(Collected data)
= Beginning of Section =

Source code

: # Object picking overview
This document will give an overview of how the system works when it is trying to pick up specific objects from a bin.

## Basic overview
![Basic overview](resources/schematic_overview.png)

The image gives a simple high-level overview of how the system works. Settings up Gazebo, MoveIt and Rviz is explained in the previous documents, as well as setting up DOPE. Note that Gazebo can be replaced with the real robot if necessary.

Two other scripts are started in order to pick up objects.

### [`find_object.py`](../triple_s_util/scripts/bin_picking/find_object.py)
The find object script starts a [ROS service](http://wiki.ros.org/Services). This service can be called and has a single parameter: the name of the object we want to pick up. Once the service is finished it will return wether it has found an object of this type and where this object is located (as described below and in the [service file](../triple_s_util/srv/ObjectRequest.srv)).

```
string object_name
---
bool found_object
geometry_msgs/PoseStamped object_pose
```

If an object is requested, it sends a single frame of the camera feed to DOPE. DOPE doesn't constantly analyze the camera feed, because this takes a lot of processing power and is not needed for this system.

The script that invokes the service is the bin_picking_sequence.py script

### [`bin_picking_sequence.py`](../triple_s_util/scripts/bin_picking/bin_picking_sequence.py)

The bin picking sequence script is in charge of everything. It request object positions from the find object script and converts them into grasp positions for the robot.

= End of Section =
= Beginning of Section =

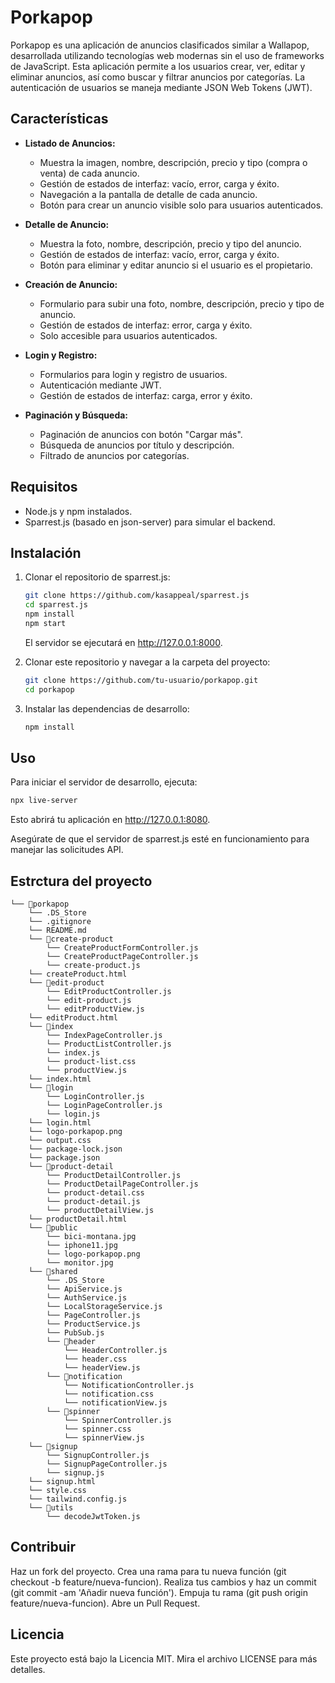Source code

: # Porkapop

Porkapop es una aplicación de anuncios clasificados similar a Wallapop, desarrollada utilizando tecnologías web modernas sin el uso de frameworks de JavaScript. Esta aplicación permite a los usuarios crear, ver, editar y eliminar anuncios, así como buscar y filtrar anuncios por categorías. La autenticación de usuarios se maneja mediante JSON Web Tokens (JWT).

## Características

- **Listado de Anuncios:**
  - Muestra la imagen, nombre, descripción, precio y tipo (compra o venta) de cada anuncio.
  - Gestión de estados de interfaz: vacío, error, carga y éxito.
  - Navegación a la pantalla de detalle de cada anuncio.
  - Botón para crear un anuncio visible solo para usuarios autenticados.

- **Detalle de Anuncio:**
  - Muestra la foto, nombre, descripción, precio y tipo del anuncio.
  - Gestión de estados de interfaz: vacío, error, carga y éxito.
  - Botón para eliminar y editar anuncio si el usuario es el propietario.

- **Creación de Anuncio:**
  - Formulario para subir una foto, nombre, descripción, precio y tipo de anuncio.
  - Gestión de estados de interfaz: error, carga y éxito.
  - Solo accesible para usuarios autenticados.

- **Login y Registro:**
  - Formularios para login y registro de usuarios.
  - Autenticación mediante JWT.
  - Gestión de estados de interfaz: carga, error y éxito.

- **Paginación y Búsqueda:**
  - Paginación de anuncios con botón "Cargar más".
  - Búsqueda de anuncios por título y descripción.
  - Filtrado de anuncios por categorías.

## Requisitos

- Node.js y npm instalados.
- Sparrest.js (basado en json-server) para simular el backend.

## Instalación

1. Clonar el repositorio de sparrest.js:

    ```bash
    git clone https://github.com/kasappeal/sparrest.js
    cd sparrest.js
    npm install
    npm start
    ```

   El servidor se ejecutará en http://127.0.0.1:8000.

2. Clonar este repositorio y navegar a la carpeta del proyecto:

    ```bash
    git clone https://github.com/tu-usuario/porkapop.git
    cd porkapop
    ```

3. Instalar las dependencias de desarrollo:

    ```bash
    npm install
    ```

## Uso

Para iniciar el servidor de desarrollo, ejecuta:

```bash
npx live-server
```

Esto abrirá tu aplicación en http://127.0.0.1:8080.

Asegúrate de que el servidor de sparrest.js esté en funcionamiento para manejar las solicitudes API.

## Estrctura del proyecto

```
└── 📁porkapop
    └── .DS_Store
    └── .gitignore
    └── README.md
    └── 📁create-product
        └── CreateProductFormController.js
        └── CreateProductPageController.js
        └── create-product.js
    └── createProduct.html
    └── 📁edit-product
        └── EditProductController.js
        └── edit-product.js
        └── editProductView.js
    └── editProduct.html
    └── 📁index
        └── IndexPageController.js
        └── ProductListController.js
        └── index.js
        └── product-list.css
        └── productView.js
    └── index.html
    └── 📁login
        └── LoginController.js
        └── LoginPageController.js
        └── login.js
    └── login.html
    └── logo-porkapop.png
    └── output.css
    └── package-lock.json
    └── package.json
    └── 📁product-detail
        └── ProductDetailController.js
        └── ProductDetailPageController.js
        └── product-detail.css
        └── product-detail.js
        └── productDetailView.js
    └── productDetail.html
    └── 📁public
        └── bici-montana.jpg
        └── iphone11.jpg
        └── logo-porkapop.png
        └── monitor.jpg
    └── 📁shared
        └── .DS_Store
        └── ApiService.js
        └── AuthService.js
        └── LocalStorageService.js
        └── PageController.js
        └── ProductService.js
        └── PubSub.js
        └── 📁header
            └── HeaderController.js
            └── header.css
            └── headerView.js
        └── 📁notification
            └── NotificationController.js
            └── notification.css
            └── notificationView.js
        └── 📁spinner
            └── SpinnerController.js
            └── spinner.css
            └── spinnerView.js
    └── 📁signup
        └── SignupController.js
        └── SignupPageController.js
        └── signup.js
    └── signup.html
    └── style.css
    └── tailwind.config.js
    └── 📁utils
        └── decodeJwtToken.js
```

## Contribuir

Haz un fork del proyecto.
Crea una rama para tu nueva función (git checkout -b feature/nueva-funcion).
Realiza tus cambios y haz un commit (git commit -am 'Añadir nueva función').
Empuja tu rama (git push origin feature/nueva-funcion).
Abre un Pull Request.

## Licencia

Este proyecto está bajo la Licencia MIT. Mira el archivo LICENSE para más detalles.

= End of Section =
= Beginning of Section =

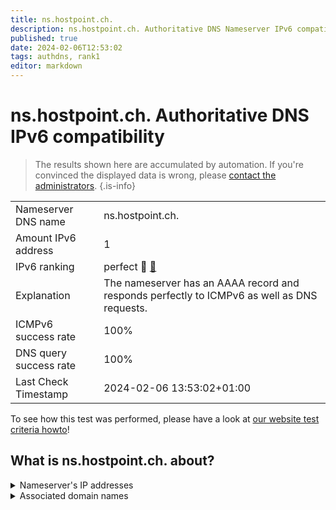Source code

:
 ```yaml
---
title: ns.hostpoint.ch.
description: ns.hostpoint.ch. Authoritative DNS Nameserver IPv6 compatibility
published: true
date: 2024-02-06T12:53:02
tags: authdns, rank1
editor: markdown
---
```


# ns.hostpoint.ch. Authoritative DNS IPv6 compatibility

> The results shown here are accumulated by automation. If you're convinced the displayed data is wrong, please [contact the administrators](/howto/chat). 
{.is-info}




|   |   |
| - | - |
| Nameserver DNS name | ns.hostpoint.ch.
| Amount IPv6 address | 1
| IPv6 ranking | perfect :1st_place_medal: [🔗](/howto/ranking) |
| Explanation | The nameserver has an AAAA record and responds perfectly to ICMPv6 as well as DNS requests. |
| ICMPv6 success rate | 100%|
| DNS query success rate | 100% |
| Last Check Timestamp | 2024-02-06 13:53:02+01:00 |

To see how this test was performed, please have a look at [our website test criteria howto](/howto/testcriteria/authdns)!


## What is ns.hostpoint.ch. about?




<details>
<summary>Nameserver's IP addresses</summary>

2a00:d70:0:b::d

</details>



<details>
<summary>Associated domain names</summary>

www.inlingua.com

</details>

= End of Section =

_PROBLEM_.
If a line in the records above contains the word "from", copy it.

_COMPLETED EXERCISE_.
This document will give an overview of how the system works when it is trying to pick up specific objects from a bin.
The bin picking sequence script is in charge of everything. It request object positions from the find object script and converts them into grasp positions for the robot.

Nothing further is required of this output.